Il presidente della Regione Siciliana ha commentato il risultato attraverso un messaggio video diffuso sui social, sottolineando come il via libera europeo rappresenti un punto di svolta dopo anni di attese e criticità nel sistema di smaltimento.
Schifani: “Basta discariche, sistema da cambiare”
Il governatore ha ribadito la volontà di superare progressivamente l’attuale modello basato sulle discariche, giudicato troppo oneroso e impattante. L’obiettivo dichiarato è quello di costruire un sistema integrato che unisca raccolta differenziata, recupero dei materiali e produzione di energia attraverso nuovi impianti moderni.
Secondo il presidente, il percorso di riforma è stato avviato sin dall’inizio della legislatura, nonostante resistenze e ostacoli legati alla necessità di riorganizzare un settore considerato strategico ma complesso.
Nuovi impianti e tempi di realizzazione
Il progetto prevede la costruzione di due strutture principali: una a Bellolampo, nell’area palermitana, e una all’interno della zona industriale di Catania. Gli impianti saranno realizzati con tecnologie di ultima generazione e rappresenteranno il fulcro del nuovo sistema di trattamento dei rifiuti.
Le prossime tappe fissano la conclusione dei progetti di fattibilità tecnico-economica entro aprile, seguita dalla fase di valutazione ambientale. L’avvio delle gare è previsto entro la fine del 2026, mentre l’assegnazione dei lavori dovrebbe arrivare all’inizio dell’anno successivo. La durata stimata dei cantieri è di circa 18 mesi, con l’obiettivo di arrivare all’apertura entro la fine del 2028.
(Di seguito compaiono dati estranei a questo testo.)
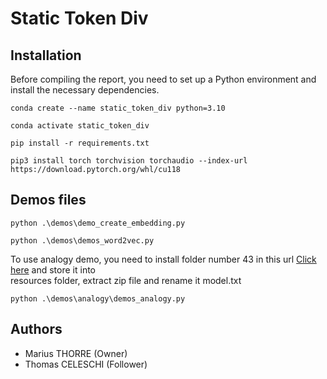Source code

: # Static Token Div

## Installation

Before compiling the report, you need to set up a Python environment and install the necessary dependencies.
```shell
conda create --name static_token_div python=3.10
```

```shell
conda activate static_token_div
```

```shell
pip install -r requirements.txt
```

```shell
pip3 install torch torchvision torchaudio --index-url https://download.pytorch.org/whl/cu118
```

## Demos files

```shell
python .\demos\demo_create_embedding.py
```

```shell
python .\demos\demos_word2vec.py
```
To use analogy demo, you need to install folder number 43 in this url <a href="http://vectors.nlpl.eu/repository" target="_blanck">Click here</a> and store it into <br>
resources folder, extract zip file and rename it model.txt
```shell
python .\demos\analogy\demos_analogy.py
```

## Authors

- Marius THORRE (Owner)
- Thomas CELESCHI (Follower)

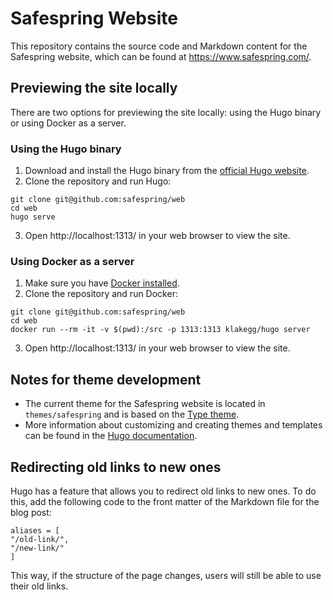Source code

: # Safespring Website

This repository contains the source code and Markdown content for the Safespring website, which can be found at https://www.safespring.com/.

## Previewing the site locally

There are two options for previewing the site locally: using the Hugo binary or using Docker as a server.

### Using the Hugo binary

1. Download and install the Hugo binary from the [official Hugo website](https://gohugo.io/overview/installing/).
2. Clone the repository and run Hugo:
```
git clone git@github.com:safespring/web
cd web
hugo serve
```
3. Open http://localhost:1313/ in your web browser to view the site.

### Using Docker as a server

1. Make sure you have [Docker installed](https://www.docker.com/products/container-runtime#/download).
2. Clone the repository and run Docker:
```
git clone git@github.com:safespring/web
cd web
docker run --rm -it -v $(pwd):/src -p 1313:1313 klakegg/hugo server
```
3. Open http://localhost:1313/ in your web browser to view the site.

## Notes for theme development

- The current theme for the Safespring website is located in `themes/safespring` and is based on the [Type theme](https://github.com/digitalcraftsman/hugo-type-theme).
- More information about customizing and creating themes and templates can be found in the [Hugo documentation](https://gohugo.io/themes/customizing/).

## Redirecting old links to new ones

Hugo has a feature that allows you to redirect old links to new ones. To do this, add the following code to the front matter of the Markdown file for the blog post:

```
aliases = [
"/old-link/",
"/new-link/"
]
```

This way, if the structure of the page changes, users will still be able to use their old links.
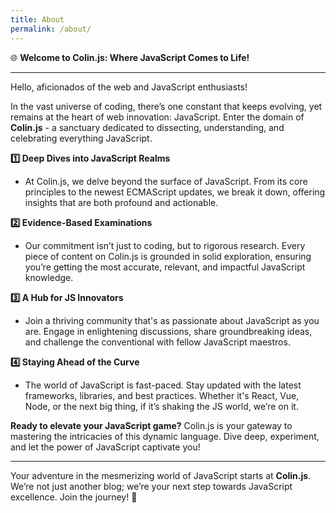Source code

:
 ```yaml
---
title: About
permalink: /about/
---
```



🌐 **Welcome to Colin.js: Where JavaScript Comes to Life!**

----------

Hello, aficionados of the web and JavaScript enthusiasts!

In the vast universe of coding, there’s one constant that keeps evolving, yet remains at the heart of web innovation: JavaScript. Enter the domain of **Colin.js** - a sanctuary dedicated to dissecting, understanding, and celebrating everything JavaScript.

**1️⃣ Deep Dives into JavaScript Realms**

-   At Colin.js, we delve beyond the surface of JavaScript. From its core principles to the newest ECMAScript updates, we break it down, offering insights that are both profound and actionable.

**2️⃣ Evidence-Based Examinations**

-   Our commitment isn’t just to coding, but to rigorous research. Every piece of content on Colin.js is grounded in solid exploration, ensuring you’re getting the most accurate, relevant, and impactful JavaScript knowledge.

**3️⃣ A Hub for JS Innovators**

-   Join a thriving community that's as passionate about JavaScript as you are. Engage in enlightening discussions, share groundbreaking ideas, and challenge the conventional with fellow JavaScript maestros.

**4️⃣ Staying Ahead of the Curve**

-   The world of JavaScript is fast-paced. Stay updated with the latest frameworks, libraries, and best practices. Whether it's React, Vue, Node, or the next big thing, if it’s shaking the JS world, we’re on it.

**Ready to elevate your JavaScript game?** Colin.js is your gateway to mastering the intricacies of this dynamic language. Dive deep, experiment, and let the power of JavaScript captivate you!

----------

Your adventure in the mesmerizing world of JavaScript starts at **Colin.js**. We’re not just another blog; we’re your next step towards JavaScript excellence. Join the journey! 🚀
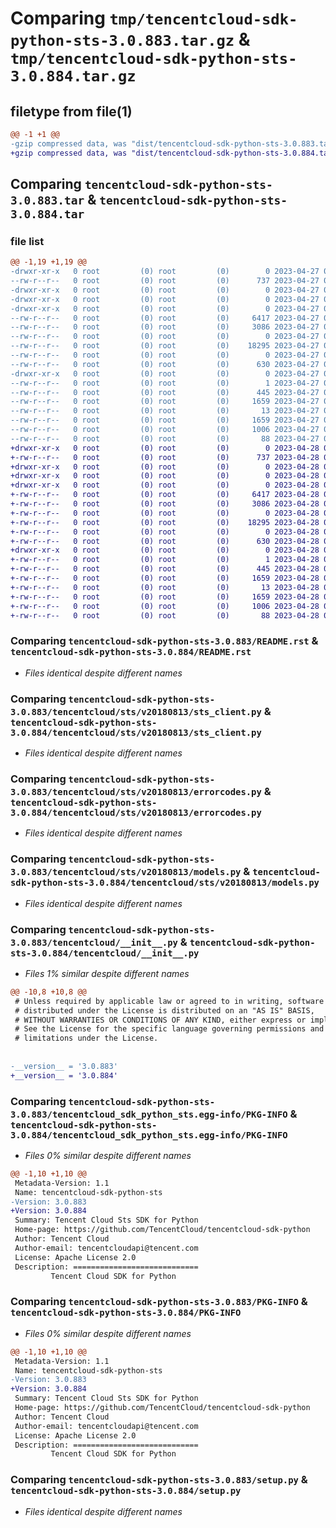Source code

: # Comparing `tmp/tencentcloud-sdk-python-sts-3.0.883.tar.gz` & `tmp/tencentcloud-sdk-python-sts-3.0.884.tar.gz`

## filetype from file(1)

```diff
@@ -1 +1 @@
-gzip compressed data, was "dist/tencentcloud-sdk-python-sts-3.0.883.tar", last modified: Thu Apr 27 00:48:39 2023, max compression
+gzip compressed data, was "dist/tencentcloud-sdk-python-sts-3.0.884.tar", last modified: Fri Apr 28 02:38:34 2023, max compression
```

## Comparing `tencentcloud-sdk-python-sts-3.0.883.tar` & `tencentcloud-sdk-python-sts-3.0.884.tar`

### file list

```diff
@@ -1,19 +1,19 @@
-drwxr-xr-x   0 root         (0) root         (0)        0 2023-04-27 00:48:39.000000 tencentcloud-sdk-python-sts-3.0.883/
--rw-r--r--   0 root         (0) root         (0)      737 2023-04-27 00:48:38.000000 tencentcloud-sdk-python-sts-3.0.883/README.rst
-drwxr-xr-x   0 root         (0) root         (0)        0 2023-04-27 00:48:39.000000 tencentcloud-sdk-python-sts-3.0.883/tencentcloud/
-drwxr-xr-x   0 root         (0) root         (0)        0 2023-04-27 00:48:39.000000 tencentcloud-sdk-python-sts-3.0.883/tencentcloud/sts/
-drwxr-xr-x   0 root         (0) root         (0)        0 2023-04-27 00:48:39.000000 tencentcloud-sdk-python-sts-3.0.883/tencentcloud/sts/v20180813/
--rw-r--r--   0 root         (0) root         (0)     6417 2023-04-27 00:48:38.000000 tencentcloud-sdk-python-sts-3.0.883/tencentcloud/sts/v20180813/sts_client.py
--rw-r--r--   0 root         (0) root         (0)     3086 2023-04-27 00:48:38.000000 tencentcloud-sdk-python-sts-3.0.883/tencentcloud/sts/v20180813/errorcodes.py
--rw-r--r--   0 root         (0) root         (0)        0 2023-04-27 00:48:38.000000 tencentcloud-sdk-python-sts-3.0.883/tencentcloud/sts/v20180813/__init__.py
--rw-r--r--   0 root         (0) root         (0)    18295 2023-04-27 00:48:38.000000 tencentcloud-sdk-python-sts-3.0.883/tencentcloud/sts/v20180813/models.py
--rw-r--r--   0 root         (0) root         (0)        0 2023-04-27 00:48:38.000000 tencentcloud-sdk-python-sts-3.0.883/tencentcloud/sts/__init__.py
--rw-r--r--   0 root         (0) root         (0)      630 2023-04-27 00:48:38.000000 tencentcloud-sdk-python-sts-3.0.883/tencentcloud/__init__.py
-drwxr-xr-x   0 root         (0) root         (0)        0 2023-04-27 00:48:39.000000 tencentcloud-sdk-python-sts-3.0.883/tencentcloud_sdk_python_sts.egg-info/
--rw-r--r--   0 root         (0) root         (0)        1 2023-04-27 00:48:39.000000 tencentcloud-sdk-python-sts-3.0.883/tencentcloud_sdk_python_sts.egg-info/dependency_links.txt
--rw-r--r--   0 root         (0) root         (0)      445 2023-04-27 00:48:39.000000 tencentcloud-sdk-python-sts-3.0.883/tencentcloud_sdk_python_sts.egg-info/SOURCES.txt
--rw-r--r--   0 root         (0) root         (0)     1659 2023-04-27 00:48:39.000000 tencentcloud-sdk-python-sts-3.0.883/tencentcloud_sdk_python_sts.egg-info/PKG-INFO
--rw-r--r--   0 root         (0) root         (0)       13 2023-04-27 00:48:39.000000 tencentcloud-sdk-python-sts-3.0.883/tencentcloud_sdk_python_sts.egg-info/top_level.txt
--rw-r--r--   0 root         (0) root         (0)     1659 2023-04-27 00:48:39.000000 tencentcloud-sdk-python-sts-3.0.883/PKG-INFO
--rw-r--r--   0 root         (0) root         (0)     1006 2023-04-27 00:48:38.000000 tencentcloud-sdk-python-sts-3.0.883/setup.py
--rw-r--r--   0 root         (0) root         (0)       88 2023-04-27 00:48:39.000000 tencentcloud-sdk-python-sts-3.0.883/setup.cfg
+drwxr-xr-x   0 root         (0) root         (0)        0 2023-04-28 02:38:34.000000 tencentcloud-sdk-python-sts-3.0.884/
+-rw-r--r--   0 root         (0) root         (0)      737 2023-04-28 02:38:34.000000 tencentcloud-sdk-python-sts-3.0.884/README.rst
+drwxr-xr-x   0 root         (0) root         (0)        0 2023-04-28 02:38:34.000000 tencentcloud-sdk-python-sts-3.0.884/tencentcloud/
+drwxr-xr-x   0 root         (0) root         (0)        0 2023-04-28 02:38:34.000000 tencentcloud-sdk-python-sts-3.0.884/tencentcloud/sts/
+drwxr-xr-x   0 root         (0) root         (0)        0 2023-04-28 02:38:34.000000 tencentcloud-sdk-python-sts-3.0.884/tencentcloud/sts/v20180813/
+-rw-r--r--   0 root         (0) root         (0)     6417 2023-04-28 02:38:34.000000 tencentcloud-sdk-python-sts-3.0.884/tencentcloud/sts/v20180813/sts_client.py
+-rw-r--r--   0 root         (0) root         (0)     3086 2023-04-28 02:38:34.000000 tencentcloud-sdk-python-sts-3.0.884/tencentcloud/sts/v20180813/errorcodes.py
+-rw-r--r--   0 root         (0) root         (0)        0 2023-04-28 02:38:34.000000 tencentcloud-sdk-python-sts-3.0.884/tencentcloud/sts/v20180813/__init__.py
+-rw-r--r--   0 root         (0) root         (0)    18295 2023-04-28 02:38:34.000000 tencentcloud-sdk-python-sts-3.0.884/tencentcloud/sts/v20180813/models.py
+-rw-r--r--   0 root         (0) root         (0)        0 2023-04-28 02:38:34.000000 tencentcloud-sdk-python-sts-3.0.884/tencentcloud/sts/__init__.py
+-rw-r--r--   0 root         (0) root         (0)      630 2023-04-28 02:38:34.000000 tencentcloud-sdk-python-sts-3.0.884/tencentcloud/__init__.py
+drwxr-xr-x   0 root         (0) root         (0)        0 2023-04-28 02:38:34.000000 tencentcloud-sdk-python-sts-3.0.884/tencentcloud_sdk_python_sts.egg-info/
+-rw-r--r--   0 root         (0) root         (0)        1 2023-04-28 02:38:34.000000 tencentcloud-sdk-python-sts-3.0.884/tencentcloud_sdk_python_sts.egg-info/dependency_links.txt
+-rw-r--r--   0 root         (0) root         (0)      445 2023-04-28 02:38:34.000000 tencentcloud-sdk-python-sts-3.0.884/tencentcloud_sdk_python_sts.egg-info/SOURCES.txt
+-rw-r--r--   0 root         (0) root         (0)     1659 2023-04-28 02:38:34.000000 tencentcloud-sdk-python-sts-3.0.884/tencentcloud_sdk_python_sts.egg-info/PKG-INFO
+-rw-r--r--   0 root         (0) root         (0)       13 2023-04-28 02:38:34.000000 tencentcloud-sdk-python-sts-3.0.884/tencentcloud_sdk_python_sts.egg-info/top_level.txt
+-rw-r--r--   0 root         (0) root         (0)     1659 2023-04-28 02:38:34.000000 tencentcloud-sdk-python-sts-3.0.884/PKG-INFO
+-rw-r--r--   0 root         (0) root         (0)     1006 2023-04-28 02:38:34.000000 tencentcloud-sdk-python-sts-3.0.884/setup.py
+-rw-r--r--   0 root         (0) root         (0)       88 2023-04-28 02:38:34.000000 tencentcloud-sdk-python-sts-3.0.884/setup.cfg
```

### Comparing `tencentcloud-sdk-python-sts-3.0.883/README.rst` & `tencentcloud-sdk-python-sts-3.0.884/README.rst`

 * *Files identical despite different names*

### Comparing `tencentcloud-sdk-python-sts-3.0.883/tencentcloud/sts/v20180813/sts_client.py` & `tencentcloud-sdk-python-sts-3.0.884/tencentcloud/sts/v20180813/sts_client.py`

 * *Files identical despite different names*

### Comparing `tencentcloud-sdk-python-sts-3.0.883/tencentcloud/sts/v20180813/errorcodes.py` & `tencentcloud-sdk-python-sts-3.0.884/tencentcloud/sts/v20180813/errorcodes.py`

 * *Files identical despite different names*

### Comparing `tencentcloud-sdk-python-sts-3.0.883/tencentcloud/sts/v20180813/models.py` & `tencentcloud-sdk-python-sts-3.0.884/tencentcloud/sts/v20180813/models.py`

 * *Files identical despite different names*

### Comparing `tencentcloud-sdk-python-sts-3.0.883/tencentcloud/__init__.py` & `tencentcloud-sdk-python-sts-3.0.884/tencentcloud/__init__.py`

 * *Files 1% similar despite different names*

```diff
@@ -10,8 +10,8 @@
 # Unless required by applicable law or agreed to in writing, software
 # distributed under the License is distributed on an "AS IS" BASIS,
 # WITHOUT WARRANTIES OR CONDITIONS OF ANY KIND, either express or implied.
 # See the License for the specific language governing permissions and
 # limitations under the License.
 
 
-__version__ = '3.0.883'
+__version__ = '3.0.884'
```

### Comparing `tencentcloud-sdk-python-sts-3.0.883/tencentcloud_sdk_python_sts.egg-info/PKG-INFO` & `tencentcloud-sdk-python-sts-3.0.884/tencentcloud_sdk_python_sts.egg-info/PKG-INFO`

 * *Files 0% similar despite different names*

```diff
@@ -1,10 +1,10 @@
 Metadata-Version: 1.1
 Name: tencentcloud-sdk-python-sts
-Version: 3.0.883
+Version: 3.0.884
 Summary: Tencent Cloud Sts SDK for Python
 Home-page: https://github.com/TencentCloud/tencentcloud-sdk-python
 Author: Tencent Cloud
 Author-email: tencentcloudapi@tencent.com
 License: Apache License 2.0
 Description: ============================
         Tencent Cloud SDK for Python
```

### Comparing `tencentcloud-sdk-python-sts-3.0.883/PKG-INFO` & `tencentcloud-sdk-python-sts-3.0.884/PKG-INFO`

 * *Files 0% similar despite different names*

```diff
@@ -1,10 +1,10 @@
 Metadata-Version: 1.1
 Name: tencentcloud-sdk-python-sts
-Version: 3.0.883
+Version: 3.0.884
 Summary: Tencent Cloud Sts SDK for Python
 Home-page: https://github.com/TencentCloud/tencentcloud-sdk-python
 Author: Tencent Cloud
 Author-email: tencentcloudapi@tencent.com
 License: Apache License 2.0
 Description: ============================
         Tencent Cloud SDK for Python
```

### Comparing `tencentcloud-sdk-python-sts-3.0.883/setup.py` & `tencentcloud-sdk-python-sts-3.0.884/setup.py`

 * *Files identical despite different names*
Risorse e obiettivi economici
L’investimento complessivo ammonta a circa 800 milioni di euro, finanziati nell’ambito dell’accordo per la Coesione siglato tra governo nazionale e Regione Siciliana. L’operazione punta non solo a migliorare l’efficienza del sistema, ma anche a ridurre i costi per i cittadini, con un possibile alleggerimento della tariffa sui rifiuti grazie al contenimento delle spese di smaltimento e trasporto.
Verso un nuovo modello di gestione dei rifiuti
Il presidente della Regione ha infine ribadito la volontà di procedere senza ulteriori rallentamenti, considerato il via libera europeo come un passaggio decisivo per avviare concretamente la trasformazione del sistema rifiuti in Sicilia.